Back in 2002, guerrillas of the Revolutionary Armed Forces of Colombia, or FARC, kidnapped Lopez and the other lawmakers in the southern city of Cali. The FARC wanted to swap them for jailed guerrillas, but the Colombian government refused, so the hostages languished in the jungle.
In a 2007 FARC video, Lopez read a letter to his wife to prove he was alive. Soon afterwards, the FARC executed 11 of the 12 hostages; the rebels panicked when they thought the Colombian army was launching a rescue operation.
Lopez was the only survivor. He said he was being punished for bad behavior and was in another part of the camp during the massacre. Two years later, the FARC released him.
At his homecoming, covered by Colombian TV, his wife and sons were so excited they nearly knocked Lopez to the ground in a group embrace. But now, government prosecutors claim Lopez helped pull off the mass kidnapping. Their main evidence is a 2002 rebel video.
In the video, a man provides the rebels details of the layout and security of the legislative building in Cali shortly before the guerrilla raid. The man’s face is partially obscured, but prosecutors claim it is Lopez.
Carlos Orozco, who was elected to replace his brother — one of the 11 lawmakers killed by the FARC, told me that he is not sure whether Lopez is innocent or guilty.
“The raid was very well planned,” Orozco said. “There had to have been lawmakers, or people close to them, who gave information to the guerrillas.”
Lopez has also come under suspicion because he once served as town mayor in a rebel stronghold where politicians were forced to collaborate with the guerrillas. In addition, he emerged from captivity looking better fed than other newly freed hostages.
Prosecutors say Lopez may have helped the FARC in exchange for money and that he may have been double-crossed by the guerrillas, which would explain his seven years in captivity.
But other factors cast doubt on his colluding with the FARC.

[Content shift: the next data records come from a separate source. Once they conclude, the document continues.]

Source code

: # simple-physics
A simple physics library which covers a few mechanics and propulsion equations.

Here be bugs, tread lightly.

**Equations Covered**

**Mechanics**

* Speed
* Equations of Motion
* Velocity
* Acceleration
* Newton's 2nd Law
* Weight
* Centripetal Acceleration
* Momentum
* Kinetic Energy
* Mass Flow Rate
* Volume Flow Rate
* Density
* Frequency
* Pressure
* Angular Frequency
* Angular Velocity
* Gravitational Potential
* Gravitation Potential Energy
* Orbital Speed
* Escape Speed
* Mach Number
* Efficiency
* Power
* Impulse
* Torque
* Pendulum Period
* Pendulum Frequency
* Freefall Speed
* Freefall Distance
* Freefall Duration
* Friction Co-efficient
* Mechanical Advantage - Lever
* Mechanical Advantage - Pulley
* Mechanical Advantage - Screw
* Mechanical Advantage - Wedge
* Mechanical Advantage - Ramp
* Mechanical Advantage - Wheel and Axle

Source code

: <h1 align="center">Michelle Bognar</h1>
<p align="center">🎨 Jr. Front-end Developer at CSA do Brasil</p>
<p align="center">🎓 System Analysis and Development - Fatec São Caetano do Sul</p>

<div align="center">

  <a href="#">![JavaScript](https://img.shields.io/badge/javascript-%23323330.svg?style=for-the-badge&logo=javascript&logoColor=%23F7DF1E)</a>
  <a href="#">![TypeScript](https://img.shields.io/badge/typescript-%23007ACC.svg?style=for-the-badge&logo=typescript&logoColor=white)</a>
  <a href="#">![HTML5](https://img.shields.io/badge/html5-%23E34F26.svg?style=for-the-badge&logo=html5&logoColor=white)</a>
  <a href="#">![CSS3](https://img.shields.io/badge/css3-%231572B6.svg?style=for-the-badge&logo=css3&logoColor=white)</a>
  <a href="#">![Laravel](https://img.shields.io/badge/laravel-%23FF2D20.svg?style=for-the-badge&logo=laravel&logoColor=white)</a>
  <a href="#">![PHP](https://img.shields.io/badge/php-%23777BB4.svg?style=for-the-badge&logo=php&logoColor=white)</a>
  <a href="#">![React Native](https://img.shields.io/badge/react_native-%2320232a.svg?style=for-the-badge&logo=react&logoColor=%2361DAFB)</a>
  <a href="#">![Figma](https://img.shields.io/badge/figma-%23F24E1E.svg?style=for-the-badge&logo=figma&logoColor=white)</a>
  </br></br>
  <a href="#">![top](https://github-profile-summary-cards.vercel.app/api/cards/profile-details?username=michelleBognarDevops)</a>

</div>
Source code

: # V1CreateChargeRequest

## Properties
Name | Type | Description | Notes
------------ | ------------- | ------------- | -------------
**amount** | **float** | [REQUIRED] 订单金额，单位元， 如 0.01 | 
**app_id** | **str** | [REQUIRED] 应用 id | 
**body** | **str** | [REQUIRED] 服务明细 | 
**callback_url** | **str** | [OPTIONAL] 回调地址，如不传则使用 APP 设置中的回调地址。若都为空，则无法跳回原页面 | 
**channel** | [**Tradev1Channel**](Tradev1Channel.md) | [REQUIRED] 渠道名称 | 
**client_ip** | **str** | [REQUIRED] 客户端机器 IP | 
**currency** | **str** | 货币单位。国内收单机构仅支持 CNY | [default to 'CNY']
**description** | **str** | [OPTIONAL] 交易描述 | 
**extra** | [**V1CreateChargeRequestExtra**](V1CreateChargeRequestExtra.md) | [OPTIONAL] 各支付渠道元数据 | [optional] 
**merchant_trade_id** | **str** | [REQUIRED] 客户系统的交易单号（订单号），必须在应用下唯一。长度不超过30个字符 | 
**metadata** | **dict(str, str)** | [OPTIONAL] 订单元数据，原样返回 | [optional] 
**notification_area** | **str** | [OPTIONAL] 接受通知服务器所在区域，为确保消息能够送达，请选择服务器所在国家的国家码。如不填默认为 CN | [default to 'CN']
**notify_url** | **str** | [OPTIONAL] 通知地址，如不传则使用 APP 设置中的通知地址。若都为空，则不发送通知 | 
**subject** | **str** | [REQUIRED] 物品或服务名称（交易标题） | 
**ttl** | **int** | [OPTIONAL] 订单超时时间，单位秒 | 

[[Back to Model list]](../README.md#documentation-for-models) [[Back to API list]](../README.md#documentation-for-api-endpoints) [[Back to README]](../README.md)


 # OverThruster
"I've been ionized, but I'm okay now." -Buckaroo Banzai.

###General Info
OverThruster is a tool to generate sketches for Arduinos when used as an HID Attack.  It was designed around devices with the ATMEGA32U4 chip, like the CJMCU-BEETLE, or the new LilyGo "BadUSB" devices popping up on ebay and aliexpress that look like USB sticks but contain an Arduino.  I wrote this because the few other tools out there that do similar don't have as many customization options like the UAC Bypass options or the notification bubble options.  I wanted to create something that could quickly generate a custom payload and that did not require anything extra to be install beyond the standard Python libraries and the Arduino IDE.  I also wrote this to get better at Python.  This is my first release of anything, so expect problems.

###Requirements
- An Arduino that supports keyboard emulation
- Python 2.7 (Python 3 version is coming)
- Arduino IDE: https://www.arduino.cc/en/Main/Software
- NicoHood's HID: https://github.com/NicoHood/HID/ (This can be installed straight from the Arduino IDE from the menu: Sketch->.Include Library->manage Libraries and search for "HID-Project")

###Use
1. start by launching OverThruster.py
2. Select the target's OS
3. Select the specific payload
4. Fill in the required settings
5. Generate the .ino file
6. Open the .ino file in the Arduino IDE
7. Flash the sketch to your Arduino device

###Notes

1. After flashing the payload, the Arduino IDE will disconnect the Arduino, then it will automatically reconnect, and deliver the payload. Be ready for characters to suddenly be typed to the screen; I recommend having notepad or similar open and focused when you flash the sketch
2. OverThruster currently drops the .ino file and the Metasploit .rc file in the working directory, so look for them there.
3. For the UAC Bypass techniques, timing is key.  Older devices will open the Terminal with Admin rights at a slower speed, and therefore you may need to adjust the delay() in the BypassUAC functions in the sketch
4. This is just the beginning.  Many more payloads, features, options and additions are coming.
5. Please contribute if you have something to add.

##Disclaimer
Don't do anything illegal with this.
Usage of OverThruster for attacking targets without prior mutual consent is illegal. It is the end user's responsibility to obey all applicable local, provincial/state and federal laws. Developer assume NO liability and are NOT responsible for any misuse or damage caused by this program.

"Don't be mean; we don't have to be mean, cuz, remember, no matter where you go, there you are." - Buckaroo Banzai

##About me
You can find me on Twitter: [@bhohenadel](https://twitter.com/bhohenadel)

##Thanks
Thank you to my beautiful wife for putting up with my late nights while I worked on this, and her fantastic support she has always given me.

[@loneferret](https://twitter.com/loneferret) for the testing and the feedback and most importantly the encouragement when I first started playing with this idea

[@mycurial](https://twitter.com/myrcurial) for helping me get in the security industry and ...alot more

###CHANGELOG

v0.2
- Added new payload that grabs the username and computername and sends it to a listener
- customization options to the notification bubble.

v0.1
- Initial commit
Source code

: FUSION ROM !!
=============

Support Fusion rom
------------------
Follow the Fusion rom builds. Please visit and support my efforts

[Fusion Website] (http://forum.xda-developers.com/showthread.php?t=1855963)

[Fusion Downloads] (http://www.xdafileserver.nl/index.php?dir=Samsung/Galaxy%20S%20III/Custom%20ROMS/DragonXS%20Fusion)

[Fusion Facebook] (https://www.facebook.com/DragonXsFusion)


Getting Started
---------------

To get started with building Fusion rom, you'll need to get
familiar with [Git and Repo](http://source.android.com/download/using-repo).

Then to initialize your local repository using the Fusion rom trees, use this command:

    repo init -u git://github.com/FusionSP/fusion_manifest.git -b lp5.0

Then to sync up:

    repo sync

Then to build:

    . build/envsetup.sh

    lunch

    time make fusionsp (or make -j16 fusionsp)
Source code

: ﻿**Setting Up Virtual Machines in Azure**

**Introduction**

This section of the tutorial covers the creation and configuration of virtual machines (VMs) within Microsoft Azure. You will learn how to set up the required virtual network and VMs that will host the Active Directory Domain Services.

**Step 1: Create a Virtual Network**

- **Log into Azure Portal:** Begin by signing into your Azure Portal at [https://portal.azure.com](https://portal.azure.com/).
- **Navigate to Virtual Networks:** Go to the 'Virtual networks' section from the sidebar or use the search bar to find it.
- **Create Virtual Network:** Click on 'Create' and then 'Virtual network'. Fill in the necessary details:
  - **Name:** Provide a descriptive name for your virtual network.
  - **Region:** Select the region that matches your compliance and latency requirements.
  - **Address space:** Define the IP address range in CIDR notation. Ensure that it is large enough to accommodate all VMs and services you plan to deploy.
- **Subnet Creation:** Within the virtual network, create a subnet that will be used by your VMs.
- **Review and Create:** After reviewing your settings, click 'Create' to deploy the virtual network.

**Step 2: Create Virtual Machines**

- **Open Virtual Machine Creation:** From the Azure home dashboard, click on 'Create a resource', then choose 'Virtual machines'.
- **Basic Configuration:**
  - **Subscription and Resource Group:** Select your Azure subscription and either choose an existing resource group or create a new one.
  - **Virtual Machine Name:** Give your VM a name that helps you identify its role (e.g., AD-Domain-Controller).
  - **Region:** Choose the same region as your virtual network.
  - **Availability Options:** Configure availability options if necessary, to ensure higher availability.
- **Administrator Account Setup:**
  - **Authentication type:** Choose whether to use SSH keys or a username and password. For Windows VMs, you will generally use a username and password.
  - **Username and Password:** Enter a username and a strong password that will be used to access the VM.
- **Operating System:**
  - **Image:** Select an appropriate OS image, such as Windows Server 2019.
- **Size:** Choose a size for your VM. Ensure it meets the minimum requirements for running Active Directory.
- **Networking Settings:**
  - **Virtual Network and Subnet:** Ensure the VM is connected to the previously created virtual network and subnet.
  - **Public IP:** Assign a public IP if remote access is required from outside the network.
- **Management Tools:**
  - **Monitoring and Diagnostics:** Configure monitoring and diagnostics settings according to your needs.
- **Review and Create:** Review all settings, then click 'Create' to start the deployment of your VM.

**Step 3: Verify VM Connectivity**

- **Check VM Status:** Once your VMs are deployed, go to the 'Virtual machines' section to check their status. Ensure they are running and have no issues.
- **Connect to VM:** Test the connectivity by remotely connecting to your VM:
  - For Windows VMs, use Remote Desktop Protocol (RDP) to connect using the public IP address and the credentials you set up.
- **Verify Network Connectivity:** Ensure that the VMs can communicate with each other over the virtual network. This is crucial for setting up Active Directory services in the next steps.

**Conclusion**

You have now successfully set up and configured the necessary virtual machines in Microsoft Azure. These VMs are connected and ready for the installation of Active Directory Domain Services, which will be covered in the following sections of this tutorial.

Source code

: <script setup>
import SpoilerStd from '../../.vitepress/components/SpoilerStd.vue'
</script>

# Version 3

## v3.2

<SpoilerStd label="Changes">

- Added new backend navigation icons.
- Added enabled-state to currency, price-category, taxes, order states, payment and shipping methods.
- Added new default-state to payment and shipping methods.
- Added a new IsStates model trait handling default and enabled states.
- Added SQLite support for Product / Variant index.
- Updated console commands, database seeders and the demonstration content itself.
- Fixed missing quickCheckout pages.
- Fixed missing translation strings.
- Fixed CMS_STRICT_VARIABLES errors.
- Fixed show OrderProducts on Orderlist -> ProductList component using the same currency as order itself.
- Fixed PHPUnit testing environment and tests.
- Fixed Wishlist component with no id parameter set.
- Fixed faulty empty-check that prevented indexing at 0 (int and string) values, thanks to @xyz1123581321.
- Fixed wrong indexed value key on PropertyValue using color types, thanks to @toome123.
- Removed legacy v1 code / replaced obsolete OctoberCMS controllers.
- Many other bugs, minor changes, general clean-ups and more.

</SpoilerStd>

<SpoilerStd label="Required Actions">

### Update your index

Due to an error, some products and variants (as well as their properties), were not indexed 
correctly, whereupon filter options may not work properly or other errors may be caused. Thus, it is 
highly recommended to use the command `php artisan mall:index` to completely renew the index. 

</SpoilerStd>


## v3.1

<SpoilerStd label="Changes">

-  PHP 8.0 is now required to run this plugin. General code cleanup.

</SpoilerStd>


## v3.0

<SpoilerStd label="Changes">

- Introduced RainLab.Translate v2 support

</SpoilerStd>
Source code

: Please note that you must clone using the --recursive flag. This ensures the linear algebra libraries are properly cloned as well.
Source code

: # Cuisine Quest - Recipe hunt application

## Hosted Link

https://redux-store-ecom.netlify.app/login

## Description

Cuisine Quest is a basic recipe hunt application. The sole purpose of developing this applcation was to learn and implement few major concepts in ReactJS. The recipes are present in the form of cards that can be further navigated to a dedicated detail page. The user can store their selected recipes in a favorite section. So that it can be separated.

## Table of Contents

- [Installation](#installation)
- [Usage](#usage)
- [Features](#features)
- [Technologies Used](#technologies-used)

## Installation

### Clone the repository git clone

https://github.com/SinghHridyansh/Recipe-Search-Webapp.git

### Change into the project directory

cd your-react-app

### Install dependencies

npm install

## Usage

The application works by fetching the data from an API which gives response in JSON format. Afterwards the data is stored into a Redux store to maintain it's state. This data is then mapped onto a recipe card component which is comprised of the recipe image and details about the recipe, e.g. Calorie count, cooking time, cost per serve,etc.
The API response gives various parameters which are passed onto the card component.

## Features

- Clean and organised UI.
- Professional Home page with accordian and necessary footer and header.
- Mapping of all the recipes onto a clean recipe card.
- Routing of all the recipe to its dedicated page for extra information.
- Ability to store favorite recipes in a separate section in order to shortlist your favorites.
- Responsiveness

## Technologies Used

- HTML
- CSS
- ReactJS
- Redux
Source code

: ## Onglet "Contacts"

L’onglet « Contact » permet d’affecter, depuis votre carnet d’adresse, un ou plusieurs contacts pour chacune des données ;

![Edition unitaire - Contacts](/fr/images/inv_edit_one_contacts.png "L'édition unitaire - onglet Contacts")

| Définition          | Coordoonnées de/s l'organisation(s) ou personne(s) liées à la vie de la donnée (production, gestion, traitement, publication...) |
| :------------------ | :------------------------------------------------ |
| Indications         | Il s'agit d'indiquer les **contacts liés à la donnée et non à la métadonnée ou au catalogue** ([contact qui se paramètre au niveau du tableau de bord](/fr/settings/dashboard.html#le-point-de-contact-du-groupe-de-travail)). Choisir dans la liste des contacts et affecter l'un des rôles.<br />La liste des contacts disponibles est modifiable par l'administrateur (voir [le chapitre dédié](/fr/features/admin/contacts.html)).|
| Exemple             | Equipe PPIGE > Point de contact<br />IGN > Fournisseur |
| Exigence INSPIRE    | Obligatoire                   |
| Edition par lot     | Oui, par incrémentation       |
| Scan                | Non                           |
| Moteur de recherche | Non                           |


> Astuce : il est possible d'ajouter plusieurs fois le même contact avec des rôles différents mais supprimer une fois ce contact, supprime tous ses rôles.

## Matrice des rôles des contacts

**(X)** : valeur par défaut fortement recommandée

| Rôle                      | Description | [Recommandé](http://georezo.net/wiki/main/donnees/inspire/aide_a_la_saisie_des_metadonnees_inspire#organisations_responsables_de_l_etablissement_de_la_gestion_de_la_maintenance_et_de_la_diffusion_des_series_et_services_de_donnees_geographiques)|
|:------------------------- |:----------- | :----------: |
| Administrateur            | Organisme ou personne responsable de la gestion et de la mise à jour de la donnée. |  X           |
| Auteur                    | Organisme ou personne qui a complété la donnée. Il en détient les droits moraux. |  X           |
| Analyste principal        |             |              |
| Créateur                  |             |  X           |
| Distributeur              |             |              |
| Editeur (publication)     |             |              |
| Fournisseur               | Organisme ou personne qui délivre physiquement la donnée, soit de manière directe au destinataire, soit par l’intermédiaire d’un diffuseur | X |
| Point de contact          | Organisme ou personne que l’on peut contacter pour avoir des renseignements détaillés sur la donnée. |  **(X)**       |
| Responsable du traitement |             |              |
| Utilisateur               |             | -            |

Olga Lucia Gomez, head of the Free Country Foundation, which counsels relatives of hostages, said it defies logic that Lopez would take part in a crime that would confine him to a jungle prison for so long.
“To think that someone would kidnap himself, and then to make the crime look real, stay separated from his family for seven years, I just can’t get my head around that,” she said.
A voice test conducted by the FBI at Lopez’s request showed that his voice does not match the voice on the FARC videotape. What’s more, intercepted guerrilla e-mails refer to Lopez as just another hostage rather than a FARC collaborator.
Speaking to reporters from a Bogota detention center, Lopez predicted he would be exonerated. But he worries his reputation has been damaged beyond repair.
Lopez’s lawyers claim ambitious government prosecutors pounced on the Lopez case to make a name for themselves. Colombia’s Attorney General recently acknowledged that the case could fall apart.
Fabiola Perdomo, who’s the widow of FARC victim Juan Carlos Narvaez, said she dreams about her husband all the time. For Perdomo, the liberation of Lopez was bittersweet. She is envious that Lopez survived while her husband did not, but Lopez provided something precious by telling her daughter about the last five years of her father’s life.
Perdomo is convinced that Lopez is innocent. She wonders whether her husband, had he survived, might have found himself in the same legal limbo.
“It’s scary and painful to see how fast a victim can be recast as a perpetrator,” Perdomo said.